*PROBLEM STATEMENT*
Scan the listing below for the word "Google" and state how many lines hold it. Write nothing but the number.

*SUPPLIED RECORDS*
···

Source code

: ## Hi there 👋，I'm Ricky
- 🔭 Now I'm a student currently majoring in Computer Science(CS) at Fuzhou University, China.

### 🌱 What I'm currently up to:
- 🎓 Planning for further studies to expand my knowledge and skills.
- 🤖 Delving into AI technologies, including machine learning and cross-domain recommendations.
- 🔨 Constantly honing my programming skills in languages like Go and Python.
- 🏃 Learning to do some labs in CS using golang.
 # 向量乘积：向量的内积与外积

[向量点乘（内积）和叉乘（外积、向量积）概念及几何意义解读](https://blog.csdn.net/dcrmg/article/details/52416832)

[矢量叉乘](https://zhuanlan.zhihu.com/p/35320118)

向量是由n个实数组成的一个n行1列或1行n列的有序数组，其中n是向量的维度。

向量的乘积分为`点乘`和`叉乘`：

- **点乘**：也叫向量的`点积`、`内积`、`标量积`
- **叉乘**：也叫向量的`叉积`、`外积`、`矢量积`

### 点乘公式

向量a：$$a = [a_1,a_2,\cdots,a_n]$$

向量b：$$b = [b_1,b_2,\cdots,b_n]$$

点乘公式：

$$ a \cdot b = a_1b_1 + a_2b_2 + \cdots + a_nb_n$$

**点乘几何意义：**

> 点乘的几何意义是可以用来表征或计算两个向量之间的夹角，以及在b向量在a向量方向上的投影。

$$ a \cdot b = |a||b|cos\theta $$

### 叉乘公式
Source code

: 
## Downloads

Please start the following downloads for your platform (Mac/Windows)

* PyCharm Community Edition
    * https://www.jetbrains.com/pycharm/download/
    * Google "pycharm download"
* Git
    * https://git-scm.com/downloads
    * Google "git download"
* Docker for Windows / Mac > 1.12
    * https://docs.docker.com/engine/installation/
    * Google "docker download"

···

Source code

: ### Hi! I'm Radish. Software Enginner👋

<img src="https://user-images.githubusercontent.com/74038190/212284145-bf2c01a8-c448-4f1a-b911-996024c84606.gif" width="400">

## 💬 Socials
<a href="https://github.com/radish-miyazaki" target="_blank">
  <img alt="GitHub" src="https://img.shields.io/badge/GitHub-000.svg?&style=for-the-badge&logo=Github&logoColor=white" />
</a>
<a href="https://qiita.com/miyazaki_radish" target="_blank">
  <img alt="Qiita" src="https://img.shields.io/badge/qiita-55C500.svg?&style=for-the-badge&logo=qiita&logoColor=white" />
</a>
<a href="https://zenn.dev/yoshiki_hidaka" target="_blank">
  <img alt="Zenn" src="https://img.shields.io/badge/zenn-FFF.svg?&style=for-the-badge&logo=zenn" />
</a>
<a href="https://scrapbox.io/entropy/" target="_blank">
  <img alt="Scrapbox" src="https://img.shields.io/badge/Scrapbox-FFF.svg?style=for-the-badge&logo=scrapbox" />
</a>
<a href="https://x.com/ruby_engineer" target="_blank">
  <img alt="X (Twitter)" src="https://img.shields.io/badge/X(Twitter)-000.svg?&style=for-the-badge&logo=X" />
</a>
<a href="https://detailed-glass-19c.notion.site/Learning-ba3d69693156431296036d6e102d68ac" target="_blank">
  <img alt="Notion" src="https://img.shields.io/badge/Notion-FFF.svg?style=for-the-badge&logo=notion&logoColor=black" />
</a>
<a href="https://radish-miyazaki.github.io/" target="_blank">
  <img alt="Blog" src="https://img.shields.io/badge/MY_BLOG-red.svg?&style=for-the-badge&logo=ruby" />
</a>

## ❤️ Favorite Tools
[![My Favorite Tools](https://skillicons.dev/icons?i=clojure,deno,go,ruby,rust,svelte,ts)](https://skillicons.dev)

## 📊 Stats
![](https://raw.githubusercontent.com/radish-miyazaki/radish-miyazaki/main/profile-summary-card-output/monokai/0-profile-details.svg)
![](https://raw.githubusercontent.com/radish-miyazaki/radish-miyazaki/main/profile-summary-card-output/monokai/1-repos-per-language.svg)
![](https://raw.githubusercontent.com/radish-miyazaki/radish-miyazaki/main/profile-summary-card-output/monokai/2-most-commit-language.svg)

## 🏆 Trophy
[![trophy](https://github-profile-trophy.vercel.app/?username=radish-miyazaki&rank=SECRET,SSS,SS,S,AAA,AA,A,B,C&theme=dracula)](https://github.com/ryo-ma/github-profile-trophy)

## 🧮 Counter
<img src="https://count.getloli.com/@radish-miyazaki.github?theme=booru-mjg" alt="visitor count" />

···

*SOLUTION TO THE EXERCISE*
3